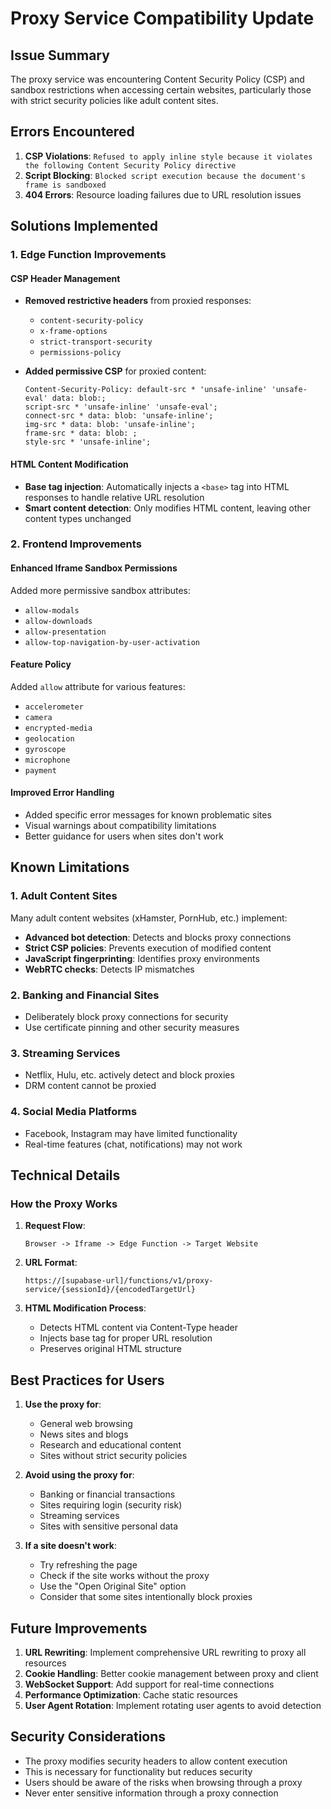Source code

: # Proxy Service Compatibility Update

## Issue Summary
The proxy service was encountering Content Security Policy (CSP) and sandbox restrictions when accessing certain websites, particularly those with strict security policies like adult content sites.

## Errors Encountered
1. **CSP Violations**: `Refused to apply inline style because it violates the following Content Security Policy directive`
2. **Script Blocking**: `Blocked script execution because the document's frame is sandboxed`
3. **404 Errors**: Resource loading failures due to URL resolution issues

## Solutions Implemented

### 1. Edge Function Improvements

#### CSP Header Management
- **Removed restrictive headers** from proxied responses:
  - `content-security-policy`
  - `x-frame-options`
  - `strict-transport-security`
  - `permissions-policy`
  
- **Added permissive CSP** for proxied content:
  ```
  Content-Security-Policy: default-src * 'unsafe-inline' 'unsafe-eval' data: blob:; 
  script-src * 'unsafe-inline' 'unsafe-eval'; 
  connect-src * data: blob: 'unsafe-inline'; 
  img-src * data: blob: 'unsafe-inline'; 
  frame-src * data: blob: ; 
  style-src * 'unsafe-inline';
  ```

#### HTML Content Modification
- **Base tag injection**: Automatically injects a `<base>` tag into HTML responses to handle relative URL resolution
- **Smart content detection**: Only modifies HTML content, leaving other content types unchanged

### 2. Frontend Improvements

#### Enhanced Iframe Sandbox Permissions
Added more permissive sandbox attributes:
- `allow-modals`
- `allow-downloads`
- `allow-presentation`
- `allow-top-navigation-by-user-activation`

#### Feature Policy
Added `allow` attribute for various features:
- `accelerometer`
- `camera`
- `encrypted-media`
- `geolocation`
- `gyroscope`
- `microphone`
- `payment`

#### Improved Error Handling
- Added specific error messages for known problematic sites
- Visual warnings about compatibility limitations
- Better guidance for users when sites don't work

## Known Limitations

### 1. Adult Content Sites
Many adult content websites (xHamster, PornHub, etc.) implement:
- **Advanced bot detection**: Detects and blocks proxy connections
- **Strict CSP policies**: Prevents execution of modified content
- **JavaScript fingerprinting**: Identifies proxy environments
- **WebRTC checks**: Detects IP mismatches

### 2. Banking and Financial Sites
- Deliberately block proxy connections for security
- Use certificate pinning and other security measures

### 3. Streaming Services
- Netflix, Hulu, etc. actively detect and block proxies
- DRM content cannot be proxied

### 4. Social Media Platforms
- Facebook, Instagram may have limited functionality
- Real-time features (chat, notifications) may not work

## Technical Details

### How the Proxy Works
1. **Request Flow**:
   ```
   Browser -> Iframe -> Edge Function -> Target Website
   ```

2. **URL Format**:
   ```
   https://[supabase-url]/functions/v1/proxy-service/{sessionId}/{encodedTargetUrl}
   ```

3. **HTML Modification Process**:
   - Detects HTML content via Content-Type header
   - Injects base tag for proper URL resolution
   - Preserves original HTML structure

## Best Practices for Users

1. **Use the proxy for**:
   - General web browsing
   - News sites and blogs
   - Research and educational content
   - Sites without strict security policies

2. **Avoid using the proxy for**:
   - Banking or financial transactions
   - Sites requiring login (security risk)
   - Streaming services
   - Sites with sensitive personal data

3. **If a site doesn't work**:
   - Try refreshing the page
   - Check if the site works without the proxy
   - Use the "Open Original Site" option
   - Consider that some sites intentionally block proxies

## Future Improvements

1. **URL Rewriting**: Implement comprehensive URL rewriting to proxy all resources
2. **Cookie Handling**: Better cookie management between proxy and client
3. **WebSocket Support**: Add support for real-time connections
4. **Performance Optimization**: Cache static resources
5. **User Agent Rotation**: Implement rotating user agents to avoid detection

## Security Considerations

- The proxy modifies security headers to allow content execution
- This is necessary for functionality but reduces security
- Users should be aware of the risks when browsing through a proxy
- Never enter sensitive information through a proxy connection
----
--- PROBLEM DETAILS ---
Above are the records; copy every line in them that holds the word "execution".

--- EXERCISE ANSWER ---
2. **Script Blocking**: `Blocked script execution because the document's frame is sandboxed`
- **Strict CSP policies**: Prevents execution of modified content
- The proxy modifies security headers to allow content execution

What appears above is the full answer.